• _Task details_
Only lines holding "block" are needed; copy each of them from the data below.

• _Data for analysis_
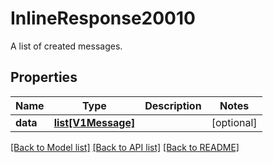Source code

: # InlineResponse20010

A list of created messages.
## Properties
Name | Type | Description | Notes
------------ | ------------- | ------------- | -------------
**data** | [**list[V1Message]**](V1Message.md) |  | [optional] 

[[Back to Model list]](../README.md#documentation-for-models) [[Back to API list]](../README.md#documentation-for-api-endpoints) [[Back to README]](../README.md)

==

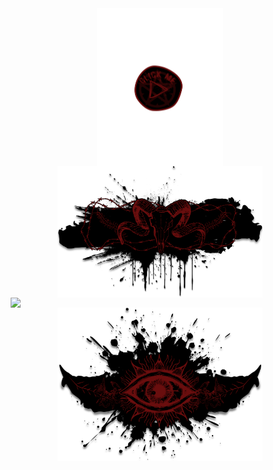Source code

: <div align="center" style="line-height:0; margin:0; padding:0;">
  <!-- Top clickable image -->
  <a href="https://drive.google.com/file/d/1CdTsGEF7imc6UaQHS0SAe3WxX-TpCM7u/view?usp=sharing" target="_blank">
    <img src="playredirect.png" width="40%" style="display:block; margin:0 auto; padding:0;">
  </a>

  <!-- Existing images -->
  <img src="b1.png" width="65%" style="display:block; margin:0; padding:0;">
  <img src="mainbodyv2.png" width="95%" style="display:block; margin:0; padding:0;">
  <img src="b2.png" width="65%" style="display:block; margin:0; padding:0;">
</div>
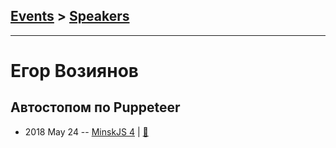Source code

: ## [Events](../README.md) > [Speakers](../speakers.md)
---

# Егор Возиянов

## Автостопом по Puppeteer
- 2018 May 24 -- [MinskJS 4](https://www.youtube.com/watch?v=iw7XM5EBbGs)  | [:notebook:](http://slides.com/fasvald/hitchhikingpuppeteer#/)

* * *

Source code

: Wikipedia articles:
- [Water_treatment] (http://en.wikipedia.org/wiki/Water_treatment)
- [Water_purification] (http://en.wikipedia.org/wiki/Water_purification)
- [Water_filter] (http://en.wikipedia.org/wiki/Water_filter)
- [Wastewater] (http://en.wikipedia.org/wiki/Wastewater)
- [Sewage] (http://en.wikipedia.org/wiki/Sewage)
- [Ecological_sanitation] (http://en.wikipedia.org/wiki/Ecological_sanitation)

• _Worked solution_
    <img src="playredirect.png" width="40%" style="display:block; margin:0 auto; padding:0;">
  <img src="b1.png" width="65%" style="display:block; margin:0; padding:0;">
  <img src="mainbodyv2.png" width="95%" style="display:block; margin:0; padding:0;">
  <img src="b2.png" width="65%" style="display:block; margin:0; padding:0;">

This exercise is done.